Translation: Dortises, son of Tarsus, cavalryman of ala I Thracum Augusta, of the detachment commanded by Terentius, lived 32 years, spent 12 years in military service and is placed here. (Trans. Fred Baxter)
Commentary: Name is Thracian (see Kennedy). It is not certain when the unit arrived in Gerasa. Holder dates the Gerasene inscriptions before the Judaean War on the unfounded assertion that the unit must have left Syria by 70 CE, estimating a transfer under the reign of Nero. Gracey more plausibly suggests its arrival after the Judaean War – a date that corresponds with the unit’s presence on Syrian diplomas in the years 88-90 CE. Regardless, ala I Thracum Augusta left Gerasa before 107 CE, as it is attested upon a diploma from Raetia in that year (CIL 16.55) and also after. This would correspond well to the annexation of the Decapolis to the newly formed province of Arabia in 106 CE.

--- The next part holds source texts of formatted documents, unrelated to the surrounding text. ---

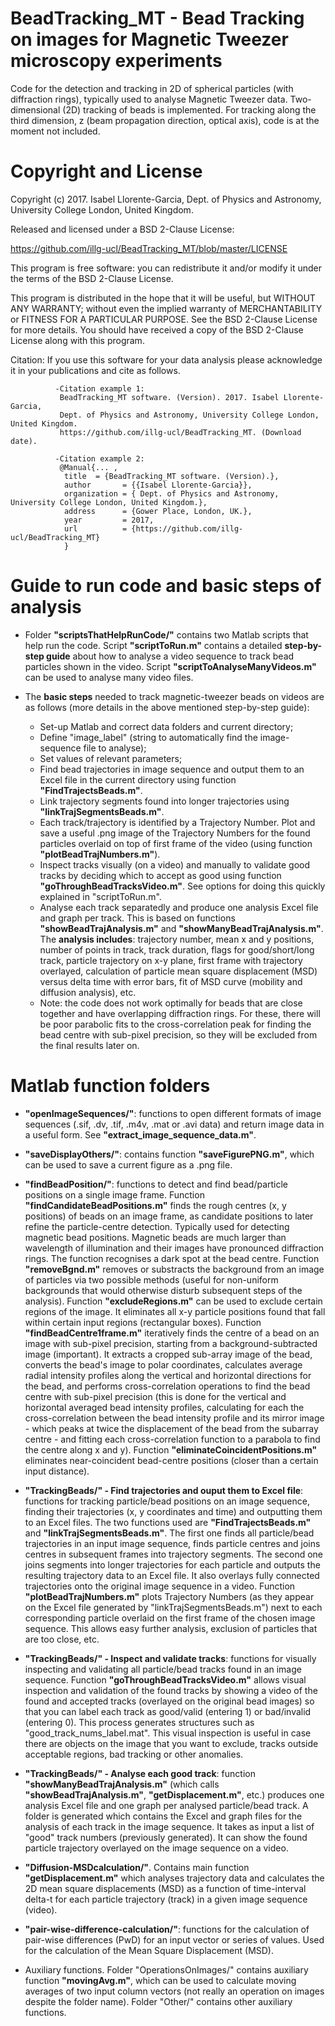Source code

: # BeadTracking_MT - Bead Tracking on images for Magnetic Tweezer microscopy experiments

Code for the detection and tracking in 2D of spherical particles (with diffraction rings), typically used to analyse Magnetic Tweezer data. Two-dimensional (2D) tracking of beads is implemented. For tracking along the third dimension, z (beam propagation direction, optical axis), code is at the moment not included.

# Copyright and License

Copyright (c) 2017. Isabel Llorente-Garcia, Dept. of Physics and Astronomy, University College London, United Kingdom.

Released and licensed under a BSD 2-Clause License:

https://github.com/illg-ucl/BeadTracking_MT/blob/master/LICENSE

This program is free software: you can redistribute it and/or modify
it under the terms of the BSD 2-Clause License.

This program is distributed in the hope that it will be useful,
but WITHOUT ANY WARRANTY; without even the implied warranty of
MERCHANTABILITY or FITNESS FOR A PARTICULAR PURPOSE. See the
BSD 2-Clause License for more details. You should have received 
a copy of the BSD 2-Clause License along with this program. 

Citation: If you use this software for your data analysis please acknowledge 
          it in your publications and cite as follows.
          
              -Citation example 1: 
               BeadTracking_MT software. (Version). 2017. Isabel Llorente-Garcia, 
               Dept. of Physics and Astronomy, University College London, United Kingdom.
               https://github.com/illg-ucl/BeadTracking_MT. (Download date).
               
              -Citation example 2:
               @Manual{... ,
                title  = {BeadTracking_MT software. (Version).},
                author       = {{Isabel Llorente-Garcia}},
                organization = { Dept. of Physics and Astronomy, University College London, United Kingdom.},
                address      = {Gower Place, London, UK.},
                year         = 2017,
                url          = {https://github.com/illg-ucl/BeadTracking_MT}
                }

# Guide to run code and basic steps of analysis

* Folder **"scriptsThatHelpRunCode/"** contains two Matlab scripts that help run the code. Script **"scriptToRun.m"** contains a detailed **step-by-step guide** about how to analyse a video sequence to track bead particles shown in the video. Script **"scriptToAnalyseManyVideos.m"** can be used to analyse many video files.
  
* The **basic steps** needed to track magnetic-tweezer beads on videos are as follows (more details in the above mentioned step-by-step guide):
    - Set-up Matlab and correct data folders and current directory;
    - Define "image_label" (string to automatically find the image-sequence file to analyse);
    - Set values of relevant parameters;
    - Find bead trajectories in image sequence and output them to an Excel file in the current directory using function **"FindTrajectsBeads.m"**.   
    - Link trajectory segments found into longer trajectories using **"linkTrajSegmentsBeads.m"**.
    - Each track/trajectory is identified by a Trajectory Number. Plot and save a useful .png image of the Trajectory Numbers for the found particles overlaid on top of first frame of the video (using function **"plotBeadTrajNumbers.m"**). 
    - Inspect tracks visually (on a video) and manually to validate good tracks by deciding which to accept as good using function **"goThroughBeadTracksVideo.m"**. See options for doing this quickly explained in "scriptToRun.m".
    - Analyse each track separatedly and produce one analysis Excel file and graph per track. This is based on functions **"showBeadTrajAnalysis.m"** and **"showManyBeadTrajAnalysis.m"**. The **analysis includes**: trajectory number, mean x and y positions, number of points in track, track duration, flags for good/short/long track, particle trajectory on x-y plane, first frame with trajectory overlayed, calculation of particle mean square displacement (MSD) versus delta time with error bars, fit of MSD curve (mobility and diffusion analysis), etc.
    - Note: the code does not work optimally for beads that are close together and have overlapping diffraction rings. For these, there will be poor parabolic fits to the cross-correlation peak for finding the bead centre with sub-pixel precision, so they will be excluded from
the final results later on.


# Matlab function folders

- **"openImageSequences/"**: functions to open different formats of image sequences (.sif, .dv, .tif, .m4v, .mat or .avi data) and return image data in a useful form. See **"extract_image_sequence_data.m"**. 

- **"saveDisplayOthers/"**: contains function **"saveFigurePNG.m"**, which can be used to save a current figure as a .png file.

- **"findBeadPosition/"**: functions to detect and find bead/particle positions on a single image frame. Function **"findCandidateBeadPositions.m"** finds the rough centres (x, y positions) of beads on an image frame, as candidate positions to later refine the particle-centre detection. Typically used for detecting magnetic bead positions. Magnetic beads are much larger than wavelength of illumination and their images have pronounced diffraction rings. The function recognises a dark spot at the bead centre. Function **"removeBgnd.m"** removes or substracts the background from an image of particles via two possible methods (useful for non-uniform backgrounds that would otherwise disturb subsequent steps of the analysis). Function **"excludeRegions.m"** can be used to exclude certain regions of the image. It eliminates all x-y particle positions found that fall within certain input regions (rectangular boxes). Function **"findBeadCentre1frame.m"** iteratively finds the centre of a bead on an image with sub-pixel precision, starting from a background-subtracted image (important). It extracts a cropped sub-array image of the bead, converts the bead's image to polar coordinates, calculates average radial intensity profiles along the vertical and horizontal directions for the bead, and performs cross-correlation operations to find the bead centre with sub-pixel precision (this is done for the vertical and horizontal averaged bead intensity profiles, calculating for each the cross-correlation between the bead intensity profile and its mirror image - which peaks at twice the displacement of the bead from the subarray centre - and fitting each cross-correlation function to a parabola to find the centre along x and y). Function **"eliminateCoincidentPositions.m"** eliminates near-coincident bead-centre positions (closer than a certain input distance).

- **"TrackingBeads/" - Find trajectories and ouput them to Excel file**: functions for tracking particle/bead positions on an image sequence, finding their trajectories (x, y coordinates and time) and outputting them to an Excel files. 
The two functions used are **"FindTrajectsBeads.m"** and **"linkTrajSegmentsBeads.m"**. The first one finds all particle/bead trajectories in an input image sequence, finds particle centres and joins centres in subsequent frames into trajectory segments. The second one joins segments into longer trajectories for each particle and outputs the resulting trajectory data to an Excel file. It also overlays fully connected trajectories onto the original image sequence in a video. Function **"plotBeadTrajNumbers.m"** plots Trajectory Numbers (as they appear on the Excel file generated by "linkTrajSegmentsBeads.m") next to each corresponding particle overlaid on the first frame of the chosen image sequence. This allows easy further analysis, exclusion of particles that are too close, etc.

- **"TrackingBeads/" - Inspect and validate tracks**: functions for visually inspecting and validating all particle/bead tracks found in an image sequence. Function **"goThroughBeadTracksVideo.m"** allows visual inspection and validation of the found tracks by showing a video of the found and accepted tracks (overlayed on the original bead images) so that you can label each track as good/valid (entering 1) or bad/invalid (entering 0). This process generates structures such as "good_track_nums_label.mat". This visual inspection is useful in case there are objects on the image that you want to exclude, tracks outside acceptable regions, bad tracking or other anomalies. 

- **"TrackingBeads/" - Analyse each good track**: function **"showManyBeadTrajAnalysis.m"** (which calls **"showBeadTrajAnalysis.m"**, **"getDisplacement.m"**, etc.) produces one analysis Excel file and one graph per analysed particle/bead track. A folder is generated which contains the Excel and graph files for the analysis of each track in the image sequence. It takes as input a list of "good" track numbers (previously generated). It can show the found particle trajectory overlayed on the image sequence on a video.

- **"Diffusion-MSDcalculation/"**. Contains main function **"getDisplacement.m"** which analyses trajectory data and calculates the 2D mean square displacements (MSD) as a function of time-interval delta-t for each particle trajectory (track) in a given image sequence (video).

- **"pair-wise-difference-calculation/"**: functions for the calculation of pair-wise differences (PwD) for an input vector or series of values. Used for the calculation of the Mean Square Displacement (MSD).

- Auxiliary functions. Folder "OperationsOnImages/" contains auxiliary function **"movingAvg.m"**, which can be used to calculate moving averages of two input column vectors (not really an operation on images despite the folder name). Folder "Other/" contains other auxiliary functions.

Provenience: Gerasa, Decapolis (Jerash, Jordan) 66-106 CE
Bibliography: AE 1930.89; Gerasa 201; Paul A. Holder, Studies in the Auxilia of the Roman Army from Augustus to Trajan, BARIS 70 (Oxford: BAR, 1980), 159; David L. Kennedy, The Roman Army in Jordan, 1st ed. (London: Council for British Research in the Levant, 2000), 107; M. H. Gracey, “The Roman Army in Syria, Judaea and Arabia” (D.Phil. thesis, Oxford University, 1981), 270.